Segment Start: Task input

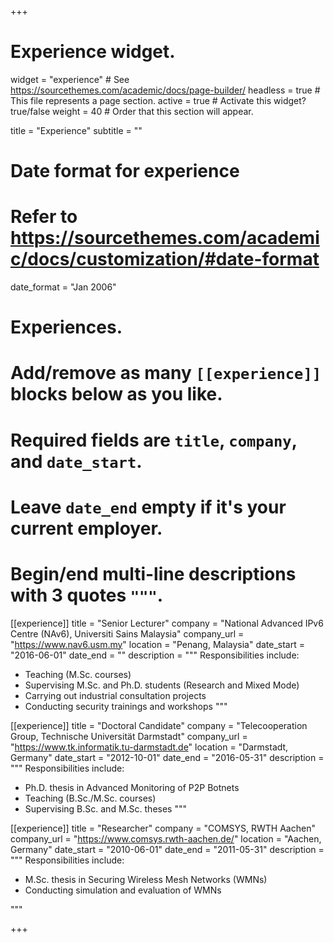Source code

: +++
# Experience widget.
widget = "experience"  # See https://sourcethemes.com/academic/docs/page-builder/
headless = true  # This file represents a page section.
active = true  # Activate this widget? true/false
weight = 40  # Order that this section will appear.

title = "Experience"
subtitle = ""

# Date format for experience
#   Refer to https://sourcethemes.com/academic/docs/customization/#date-format
date_format = "Jan 2006"

# Experiences.
#   Add/remove as many `[[experience]]` blocks below as you like.
#   Required fields are `title`, `company`, and `date_start`.
#   Leave `date_end` empty if it's your current employer.
#   Begin/end multi-line descriptions with 3 quotes `"""`.

[[experience]]
  title = "Senior Lecturer"
  company = "National Advanced IPv6 Centre (NAv6), Universiti Sains Malaysia"
  company_url = "https://www.nav6.usm.my"
  location = "Penang, Malaysia"
  date_start = "2016-06-01"
  date_end = ""
  description = """
  Responsibilities include:
  
  * Teaching (M.Sc. courses)
  * Supervising M.Sc. and Ph.D. students (Research and Mixed Mode)
  * Carrying out industrial consultation projects 
  * Conducting security trainings and workshops
  """

[[experience]]
  title = "Doctoral Candidate"
  company = "Telecooperation Group, Technische Universität Darmstadt"
  company_url = "https://www.tk.informatik.tu-darmstadt.de"
  location = "Darmstadt, Germany"
  date_start = "2012-10-01"
  date_end = "2016-05-31"
  description = """
  Responsibilities include:
  
  * Ph.D. thesis in Advanced Monitoring of P2P Botnets
  * Teaching (B.Sc./M.Sc. courses)
  * Supervising B.Sc. and M.Sc. theses
  """

[[experience]]
  title = "Researcher"
  company = "COMSYS, RWTH Aachen"
  company_url = "https://www.comsys.rwth-aachen.de/"
  location = "Aachen, Germany"
  date_start = "2010-06-01"
  date_end = "2011-05-31"
  description = """
  Responsibilities include:

  * M.Sc. thesis in Securing Wireless Mesh Networks (WMNs)
  * Conducting simulation and evaluation of WMNs
  
  """

+++
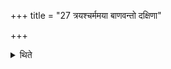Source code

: +++
title = "27 त्रयश्चर्ममया बाणवन्तो दक्षिणा"

+++

<details><summary>थिते</summary>

त्रयश्चर्ममया बाणवन्तो दक्षिणा । धनुर्वा वेत्रवेष्टितम् २७
</details>

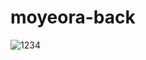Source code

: # moyeora-back
![1234](https://github.com/Team-mwom/moyeora-back/assets/61938906/d6d3e56c-4014-4f26-9e2c-9e407d157dc5)
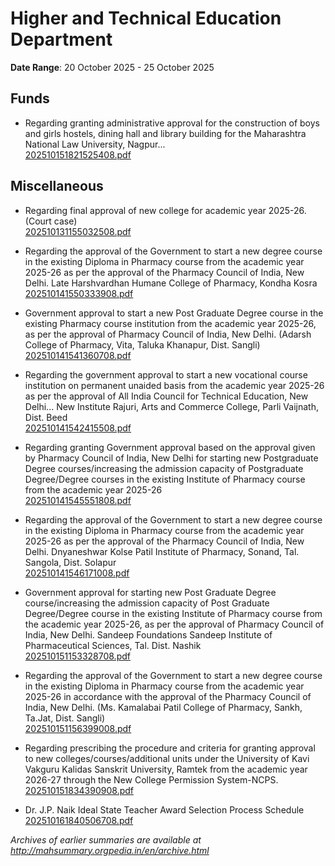 # Higher and Technical Education Department

**Date Range**: 20 October 2025 - 25 October 2025


## Funds
- Regarding granting administrative approval for the construction of boys and girls hostels, dining hall and library building for the Maharashtra National Law University, Nagpur...\
  [202510151821525408.pdf](https://gr.maharashtra.gov.in/Site/Upload/Government%20Resolutions/English/202510151821525408.pdf)

## Miscellaneous
- Regarding final approval of new college for academic year 2025-26. (Court case)\
  [202510131155032508.pdf](https://gr.maharashtra.gov.in/Site/Upload/Government%20Resolutions/English/202510131155032508.pdf)

- Regarding the approval of the Government to start a new degree course in the existing Diploma in Pharmacy course from the academic year 2025-26 as per the approval of the Pharmacy Council of India, New Delhi. Late Harshvardhan Humane College of Pharmacy, Kondha Kosra\
  [202510141550333908.pdf](https://gr.maharashtra.gov.in/Site/Upload/Government%20Resolutions/English/202510141550333908.pdf)

- Government approval to start a new Post Graduate Degree course in the existing Pharmacy course institution from the academic year 2025-26, as per the approval of Pharmacy Council of India, New Delhi. (Adarsh College of Pharmacy, Vita, Taluka Khanapur, Dist. Sangli)\
  [202510141541360708.pdf](https://gr.maharashtra.gov.in/Site/Upload/Government%20Resolutions/English/202510141541360708.pdf)

- Regarding the government approval to start a new vocational course institution on permanent unaided basis from the academic year 2025-26 as per the approval of All India Council for Technical Education, New Delhi... New Institute Rajuri, Arts and Commerce College, Parli Vaijnath, Dist. Beed\
  [202510141542415508.pdf](https://gr.maharashtra.gov.in/Site/Upload/Government%20Resolutions/English/202510141542415508.pdf)

- Regarding granting Government approval based on the approval given by Pharmacy Council of India, New Delhi for starting new Postgraduate Degree courses/increasing the admission capacity of Postgraduate Degree/Degree courses in the existing Institute of Pharmacy course from the academic year 2025-26\
  [202510141545551808.pdf](https://gr.maharashtra.gov.in/Site/Upload/Government%20Resolutions/English/202510141545551808.pdf)

- Regarding the approval of the Government to start a new degree course in the existing Diploma in Pharmacy course from the academic year 2025-26 as per the approval of the Pharmacy Council of India, New Delhi. Dnyaneshwar Kolse Patil Institute of Pharmacy, Sonand, Tal. Sangola, Dist. Solapur\
  [202510141546171008.pdf](https://gr.maharashtra.gov.in/Site/Upload/Government%20Resolutions/English/202510141546171008.pdf)

- Government approval for starting new Post Graduate Degree course/increasing the admission capacity of Post Graduate Degree/Degree course in the existing Institute of Pharmacy course from the academic year 2025-26, as per the approval of Pharmacy Council of India, New Delhi. Sandeep Foundations Sandeep Institute of Pharmaceutical Sciences, Tal. Dist. Nashik\
  [202510151153328708.pdf](https://gr.maharashtra.gov.in/Site/Upload/Government%20Resolutions/English/202510151153328708.pdf)

- Regarding the approval of the Government to start a new degree course in the existing Diploma in Pharmacy course from the academic year 2025-26 in accordance with the approval of the Pharmacy Council of India, New Delhi. (Ms. Kamalabai Patil College of Pharmacy, Sankh, Ta.Jat, Dist. Sangli)\
  [202510151156399008.pdf](https://gr.maharashtra.gov.in/Site/Upload/Government%20Resolutions/English/202510151156399008.pdf)

- Regarding prescribing the procedure and criteria for granting approval to new colleges/courses/additional units under the University of Kavi Vakguru Kalidas Sanskrit University, Ramtek from the academic year 2026-27 through the New College Permission System-NCPS.\
  [202510151834390908.pdf](https://gr.maharashtra.gov.in/Site/Upload/Government%20Resolutions/English/202510151834390908....pdf)

- Dr. J.P. Naik Ideal State Teacher Award Selection Process Schedule\
  [202510161840506708.pdf](https://gr.maharashtra.gov.in/Site/Upload/Government%20Resolutions/English/202510161840506708.pdf)


*Archives of earlier summaries are available at http://mahsummary.orgpedia.in/en/archive.html*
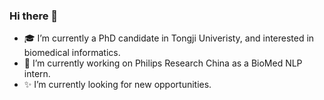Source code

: ### Hi there 👋
- 🎓 I’m currently a PhD candidate in Tongji Univeristy, and interested in biomedical informatics.
- 🌱 I’m currently working on Philips Research China as a BioMed NLP intern.
- ✨ I’m currently looking for new opportunities.


<!--
**zonghui0228/zonghui0228** is a ✨ _special_ ✨ repository because its `README.md` (this file) appears on your GitHub profile.

Here are some ideas to get you started:

- 🔭 I’m currently PhD candidate in Tongji Univeristy, and interested in biomedical informatics
- 🔭 I’m currently working on ...
- 🌱 I’m currently learning ...
- 👯 I’m looking to collaborate on ...
- 🤔 I’m looking for help with ...
- 💬 Ask me about ...
- 📫 How to reach me: ...
- 😄 Pronouns: ...
- ⚡ Fun fact: ...
-->
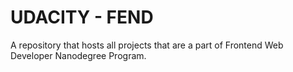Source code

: # UDACITY - FEND

A repository that hosts all projects that are a part of Frontend Web Developer Nanodegree Program. 
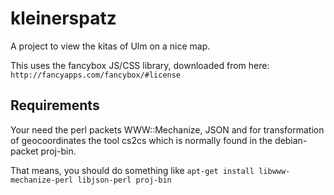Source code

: kleinerspatz
============
A project to view the kitas of Ulm on a nice map.

This uses the fancybox JS/CSS library, downloaded from here: `http://fancyapps.com/fancybox/#license`

Requirements
------------
Your need the perl packets WWW::Mechanize, JSON and for transformation of geocoordinates the tool cs2cs which is normally found in the debian-packet proj-bin.

That means, you should do something like `apt-get install libwww-mechanize-perl libjson-perl proj-bin`
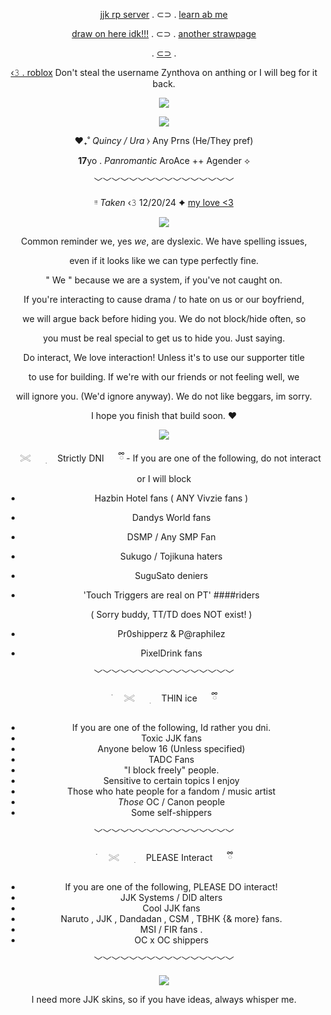  <div align="center"> 

 [jjk rp server](https://discord.gg/4VHMmkYGUm) . ⊂⊃ . [learn ab me](https://mmahito.carrd.co/)

 [draw on here idk!!!](https://zynthova.straw.page/) . ⊂⊃ . [another strawpage](https://uraume-sama.straw.page/) 

. [⊂⊃](https://rentry.co/angeliccountdown) . 

[‹𝟹 . roblox](https://www.roblox.com/users/1581608642/profile)
Don't steal the username Zynthova on anthing or I will beg for it back.

![](https://i.pinimg.com/736x/1d/41/72/1d417257bd6486a7d8bb3ef4d3dc689a.jpg)

![](https://komarev.com/ghpvc/?username=55ukun&label=Demonic+Curses&color=4f0409)

 ♥︎₊˚ *Quincy / Ura* ⧽ Any Prns (He/They pref)

**17**yo . *Panromantic* AroAce ++ Agender ⟡

﹀﹀﹀﹀﹀﹀﹀﹀﹀﹀﹀﹀﹀﹀﹀﹀

 ᵎᵎ *Taken* ‹𝟹 12/20/24 ✦ [my love <3](https://github.com/KYABAHO)

![](https://64.media.tumblr.com/4016e5f13a33ad37e82054ad37f8bde8/e3a2de8c478d99e3-f4/s500x750/1482a7483609d060b63e4ae5e886a89059046a5d.jpg)

Common reminder we, yes *we*, are dyslexic. We have spelling issues,

even if it looks like we can type perfectly fine. 

" We " because we are a system, if you've not caught on.

If you're interacting to cause drama / to hate on us or our boyfriend,

we will argue back before hiding you. We do not block/hide often, so

you must be real special to get us to hide you. Just saying.

Do interact, We love interaction! Unless it's to use our supporter title

to use for building. If we're with our friends or not feeling well, we 

will ignore you. (We'd ignore anyway). We do not like beggars, im sorry.

I hope you finish that build soon. :heart:

![](https://i.pinimg.com/736x/cc/ee/3f/ccee3f4eaef5ceb73166f00079c53bbe.jpg)

   ⠀⠀𓏵⠀⠀ ׅ　 Strictly DNI ⠀⠀ྀི
    - If you are one of the following, do not interact or I will block
 - Hazbin Hotel fans ( ANY Vivzie fans )
 - Dandys World fans
 - DSMP / Any SMP Fan
 - Sukugo / Tojikuna haters
 - SuguSato deniers
 - 'Touch Triggers are real on PT' ####riders

    ( Sorry buddy, TT/TD does NOT exist! )
 - Pr0shipperz & P@raphilez
 - PixelDrink fans

﹀﹀﹀﹀﹀﹀﹀﹀﹀﹀﹀﹀﹀﹀﹀﹀

 ࣪⠀⠀𓏵⠀⠀ ׅ　 THIN ice ⠀⠀ྀི
   - If you are one of the following, Id rather you dni.
- Toxic JJK fans
- Anyone below 16 (Unless specified)
- TADC Fans
- "I block freely" people.
- Sensitive to certain topics I enjoy
- Those who hate people for a fandom / music artist
- *Those* OC / Canon people
- Some self-shippers

﹀﹀﹀﹀﹀﹀﹀﹀﹀﹀﹀﹀﹀﹀﹀﹀

࣪⠀⠀𓏵⠀⠀ ׅ　 PLEASE Interact ⠀⠀ྀི
   - If you are one of the following, PLEASE DO interact!
- JJK Systems / DID alters
- Cool JJK fans
- Naruto , JJK , Dandadan , CSM , TBHK {& more} fans.
- MSI / FIR fans .
- OC x OC shippers

﹀﹀﹀﹀﹀﹀﹀﹀﹀﹀﹀﹀﹀﹀﹀﹀
  
![](https://64.media.tumblr.com/39e454a9ad7c7e54f5405713291fdfcc/2d95474ea227923a-2e/s1280x1920/013d40f8bbd9eb29c541af0ce47d55e395208f1e.jpg)

I need more JJK skins, so if you have ideas, always whisper me.
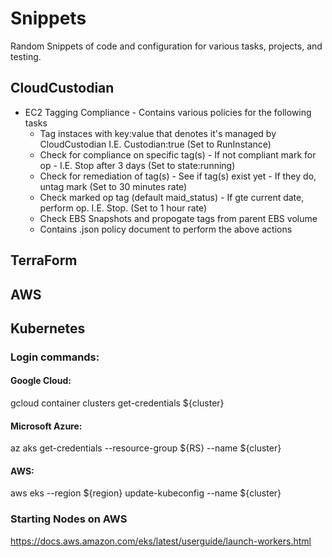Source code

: # Snippets

Random Snippets of code and configuration for various tasks, projects, and testing.


## CloudCustodian
* EC2 Tagging Compliance - Contains various policies for the following tasks
  * Tag instaces with key:value that denotes it's managed by CloudCustodian I.E. Custodian:true (Set to RunInstance)
  * Check for compliance on specific tag(s) - If not compliant mark for op - I.E. Stop after 3 days (Set to state:running)
  * Check for remediation of tag(s) - See if tag(s) exist yet - If they do, untag mark (Set to 30 minutes rate)
  * Check marked op tag (default maid_status) - If gte current date, perform op. I.E. Stop. (Set to 1 hour rate)
  * Check EBS Snapshots and propogate tags from parent EBS volume
  * Contains .json policy document to perform the above actions


## TerraForm



## AWS



## Kubernetes
### Login commands:
#### Google Cloud:
gcloud container clusters get-credentials ${cluster}
#### Microsoft Azure:
az aks get-credentials --resource-group ${RS} --name ${cluster}
#### AWS:
aws eks --region ${region} update-kubeconfig --name ${cluster}

### Starting Nodes on AWS
https://docs.aws.amazon.com/eks/latest/userguide/launch-workers.html
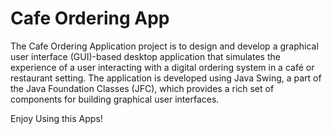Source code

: # Cafe Ordering App
The Cafe Ordering Application project is to design and develop a graphical user interface (GUI)-based desktop application that simulates the experience of a user interacting with a digital ordering system in a café or restaurant setting. The application is developed using Java Swing, a part of the Java Foundation Classes (JFC), which provides a rich set of components for building graphical user interfaces. 

Enjoy Using this Apps!
 

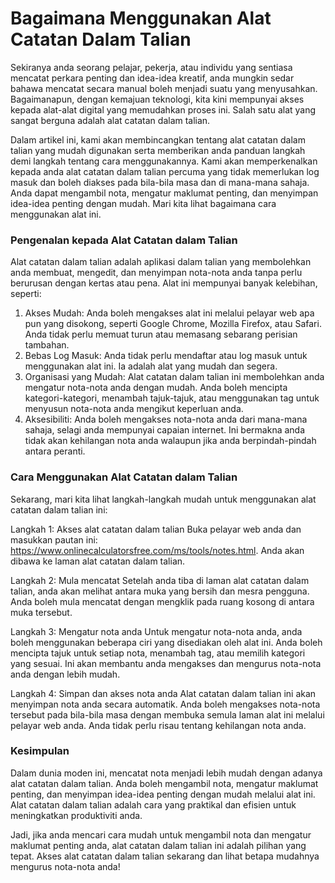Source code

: Bagaimana Menggunakan Alat Catatan Dalam Talian
===============================================

Sekiranya anda seorang pelajar, pekerja, atau individu yang sentiasa mencatat perkara penting dan idea-idea kreatif, anda mungkin sedar bahawa mencatat secara manual boleh menjadi suatu yang menyusahkan. Bagaimanapun, dengan kemajuan teknologi, kita kini mempunyai akses kepada alat-alat digital yang memudahkan proses ini. Salah satu alat yang sangat berguna adalah alat catatan dalam talian.

Dalam artikel ini, kami akan membincangkan tentang alat catatan dalam talian yang mudah digunakan serta memberikan anda panduan langkah demi langkah tentang cara menggunakannya. Kami akan memperkenalkan kepada anda alat catatan dalam talian percuma yang tidak memerlukan log masuk dan boleh diakses pada bila-bila masa dan di mana-mana sahaja. Anda dapat mengambil nota, mengatur maklumat penting, dan menyimpan idea-idea penting dengan mudah. Mari kita lihat bagaimana cara menggunakan alat ini.

### Pengenalan kepada Alat Catatan dalam Talian

Alat catatan dalam talian adalah aplikasi dalam talian yang membolehkan anda membuat, mengedit, dan menyimpan nota-nota anda tanpa perlu berurusan dengan kertas atau pena. Alat ini mempunyai banyak kelebihan, seperti:

1. Akses Mudah: Anda boleh mengakses alat ini melalui pelayar web apa pun yang disokong, seperti Google Chrome, Mozilla Firefox, atau Safari. Anda tidak perlu memuat turun atau memasang sebarang perisian tambahan.
2. Bebas Log Masuk: Anda tidak perlu mendaftar atau log masuk untuk menggunakan alat ini. Ia adalah alat yang mudah dan segera.
3. Organisasi yang Mudah: Alat catatan dalam talian ini membolehkan anda mengatur nota-nota anda dengan mudah. Anda boleh mencipta kategori-kategori, menambah tajuk-tajuk, atau menggunakan tag untuk menyusun nota-nota anda mengikut keperluan anda.
4. Aksesibiliti: Anda boleh mengakses nota-nota anda dari mana-mana sahaja, selagi anda mempunyai capaian internet. Ini bermakna anda tidak akan kehilangan nota anda walaupun jika anda berpindah-pindah antara peranti.

### Cara Menggunakan Alat Catatan dalam Talian

Sekarang, mari kita lihat langkah-langkah mudah untuk menggunakan alat catatan dalam talian ini:

Langkah 1: Akses alat catatan dalam talian Buka pelayar web anda dan masukkan pautan ini: <https://www.onlinecalculatorsfree.com/ms/tools/notes.html>. Anda akan dibawa ke laman alat catatan dalam talian.

Langkah 2: Mula mencatat Setelah anda tiba di laman alat catatan dalam talian, anda akan melihat antara muka yang bersih dan mesra pengguna. Anda boleh mula mencatat dengan mengklik pada ruang kosong di antara muka tersebut.

Langkah 3: Mengatur nota anda Untuk mengatur nota-nota anda, anda boleh menggunakan beberapa ciri yang disediakan oleh alat ini. Anda boleh mencipta tajuk untuk setiap nota, menambah tag, atau memilih kategori yang sesuai. Ini akan membantu anda mengakses dan mengurus nota-nota anda dengan lebih mudah.

Langkah 4: Simpan dan akses nota anda Alat catatan dalam talian ini akan menyimpan nota anda secara automatik. Anda boleh mengakses nota-nota tersebut pada bila-bila masa dengan membuka semula laman alat ini melalui pelayar web anda. Anda tidak perlu risau tentang kehilangan nota anda.

### Kesimpulan

Dalam dunia moden ini, mencatat nota menjadi lebih mudah dengan adanya alat catatan dalam talian. Anda boleh mengambil nota, mengatur maklumat penting, dan menyimpan idea-idea penting dengan mudah melalui alat ini. Alat catatan dalam talian adalah cara yang praktikal dan efisien untuk meningkatkan produktiviti anda.

Jadi, jika anda mencari cara mudah untuk mengambil nota dan mengatur maklumat penting anda, alat catatan dalam talian ini adalah pilihan yang tepat. Akses alat catatan dalam talian sekarang dan lihat betapa mudahnya mengurus nota-nota anda!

Segment End: Task input

◆ **Aim of the exercise**: The answer is the lines above from the one with "- Sensitive to certain topics I enjoy" to the one with "(Set to RunInstance)", set down exactly, with no pictures.

◆ **Response to the exercise**:
- Sensitive to certain topics I enjoy
- Those who hate people for a fandom / music artist
- *Those* OC / Canon people
- Some self-shippers

﹀﹀﹀﹀﹀﹀﹀﹀﹀﹀﹀﹀﹀﹀﹀﹀

࣪⠀⠀𓏵⠀⠀ ׅ　 PLEASE Interact ⠀⠀ྀི
   - If you are one of the following, PLEASE DO interact!
- JJK Systems / DID alters
- Cool JJK fans
- Naruto , JJK , Dandadan , CSM , TBHK {& more} fans.
- MSI / FIR fans .
- OC x OC shippers

﹀﹀﹀﹀﹀﹀﹀﹀﹀﹀﹀﹀﹀﹀﹀﹀
  
![](https://64.media.tumblr.com/39e454a9ad7c7e54f5405713291fdfcc/2d95474ea227923a-2e/s1280x1920/013d40f8bbd9eb29c541af0ce47d55e395208f1e.jpg)

I need more JJK skins, so if you have ideas, always whisper me.
Source code

: # Snippets

Random Snippets of code and configuration for various tasks, projects, and testing.


## CloudCustodian
* EC2 Tagging Compliance - Contains various policies for the following tasks
  * Tag instaces with key:value that denotes it's managed by CloudCustodian I.E. Custodian:true (Set to RunInstance)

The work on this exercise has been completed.